Se si fosse puntato con decisione alla grande azienda, si sarebbe trattato di un’inversione di tendenza radicale per i Veronesi. Basti pensare che, negli scorsi anni, in AGSM sono nate AGSM Energia, AGSM Distribuzione, AGSM Trasmissione e AMIA ha originato Transeco e Serit: cinque nuove aziende pubbliche, con cinque nuovi e costosi CdA. Tornare ai due originari sarebbe stato un evento. Arrivare a un unico CdA per le due aziende, con la prospettiva di inglobarne altre, a partire da AGEC e ATV sarebbe stato un miracolo. “Sarebbe”, appunto. I continui interventi del Sindaco a conferma che il suo obiettivo era coprire i buchi del bilancio comunale (parecchi milioni all’anno) e il fatto che la “fusione” AGSM-AMIA non ha portato a un solo CdA hanno insospettito sulle vere intenzioni dell’Amministrazione. L’assessore alle Aziende, però, ha ribadito molte volte la centralità della holding (della grande azienda comunale), indicando il suo concretarsi prima entro il 2014; poi (attribuendone le colpe alla burocrazia) entro il 2016. Quando recentemente Toffali ha rinviato a “prima della fine dell’Amministrazione”, si è capito che la holding resta un miraggio.
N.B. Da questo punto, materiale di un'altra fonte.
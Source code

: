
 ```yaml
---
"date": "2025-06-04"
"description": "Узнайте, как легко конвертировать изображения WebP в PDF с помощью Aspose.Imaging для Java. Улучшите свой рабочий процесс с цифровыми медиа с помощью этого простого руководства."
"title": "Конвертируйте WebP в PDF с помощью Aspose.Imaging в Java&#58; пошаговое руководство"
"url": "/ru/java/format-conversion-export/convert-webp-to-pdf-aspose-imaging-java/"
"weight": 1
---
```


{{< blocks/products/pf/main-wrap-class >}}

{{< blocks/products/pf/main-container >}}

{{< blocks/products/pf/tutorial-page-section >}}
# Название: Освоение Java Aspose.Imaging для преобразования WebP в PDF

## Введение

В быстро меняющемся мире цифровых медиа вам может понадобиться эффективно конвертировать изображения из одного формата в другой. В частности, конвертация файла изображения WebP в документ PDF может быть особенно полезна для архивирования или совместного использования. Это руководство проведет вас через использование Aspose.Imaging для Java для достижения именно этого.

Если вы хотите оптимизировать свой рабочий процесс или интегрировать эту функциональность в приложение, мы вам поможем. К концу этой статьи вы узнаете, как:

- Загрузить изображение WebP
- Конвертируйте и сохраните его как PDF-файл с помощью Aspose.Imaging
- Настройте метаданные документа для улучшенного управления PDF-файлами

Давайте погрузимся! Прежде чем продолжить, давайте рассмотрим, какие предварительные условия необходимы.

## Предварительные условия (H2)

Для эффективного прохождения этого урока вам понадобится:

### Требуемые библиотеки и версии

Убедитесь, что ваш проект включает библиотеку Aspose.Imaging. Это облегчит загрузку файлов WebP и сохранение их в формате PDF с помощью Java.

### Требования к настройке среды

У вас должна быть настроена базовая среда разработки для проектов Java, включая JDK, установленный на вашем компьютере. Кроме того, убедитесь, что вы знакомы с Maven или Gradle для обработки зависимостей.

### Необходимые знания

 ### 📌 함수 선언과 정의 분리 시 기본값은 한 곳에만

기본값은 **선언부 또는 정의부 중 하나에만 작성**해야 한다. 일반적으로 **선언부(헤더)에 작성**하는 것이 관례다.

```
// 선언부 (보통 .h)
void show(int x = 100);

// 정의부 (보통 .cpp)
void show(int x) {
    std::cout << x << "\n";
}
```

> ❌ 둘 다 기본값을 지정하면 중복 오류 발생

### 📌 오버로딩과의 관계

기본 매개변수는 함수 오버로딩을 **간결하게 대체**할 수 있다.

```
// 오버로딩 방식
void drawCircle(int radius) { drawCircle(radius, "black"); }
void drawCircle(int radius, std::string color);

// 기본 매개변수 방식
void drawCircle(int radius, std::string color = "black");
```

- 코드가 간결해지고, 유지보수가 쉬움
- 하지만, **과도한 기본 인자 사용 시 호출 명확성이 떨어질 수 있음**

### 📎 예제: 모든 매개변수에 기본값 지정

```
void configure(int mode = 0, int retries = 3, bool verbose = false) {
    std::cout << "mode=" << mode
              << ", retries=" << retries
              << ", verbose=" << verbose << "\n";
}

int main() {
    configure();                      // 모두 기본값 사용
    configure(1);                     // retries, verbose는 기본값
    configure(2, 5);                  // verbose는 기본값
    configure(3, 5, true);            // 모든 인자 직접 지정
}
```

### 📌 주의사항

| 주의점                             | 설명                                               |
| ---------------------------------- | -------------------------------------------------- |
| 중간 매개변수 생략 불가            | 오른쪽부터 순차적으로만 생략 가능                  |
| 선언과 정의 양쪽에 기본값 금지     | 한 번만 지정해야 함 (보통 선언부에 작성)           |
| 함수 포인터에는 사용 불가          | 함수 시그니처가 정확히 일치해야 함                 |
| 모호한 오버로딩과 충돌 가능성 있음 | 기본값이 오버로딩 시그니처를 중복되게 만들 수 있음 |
Anche le delibere comunali sollecitate da Carlo Cottarelli faticheranno ad andare avanti.

La speranza va alle elezioni comunali della primavera 2017. L’augurio è che l’Amministrazione che eleggeremo faccia sul serio, risparmiando più di 100 inutili stipendi destinati alle tasche di ‘politici’ fedeli al ‘capo’. L’obiettivo deve essere la grande holding. Il controllo sulle nomine dovrà essere pignolo, sulla base di regole scritte che non ammettano che persone senza i requisiti necessari ricoprano ruoli di rilievo pubblico. Non ci servono ‘capi’ che gestiscano in autonomia l’holding, una potenza economica forte, con un ‘potere’ paragonabile a quello del Sindaco e di Cariverona e Property. Il patrimonio dei Veronesi non è del Sindaco, non è del potente capo della holding, non è della finanza, non è dei gruppi di potere, ma dei Veronesi.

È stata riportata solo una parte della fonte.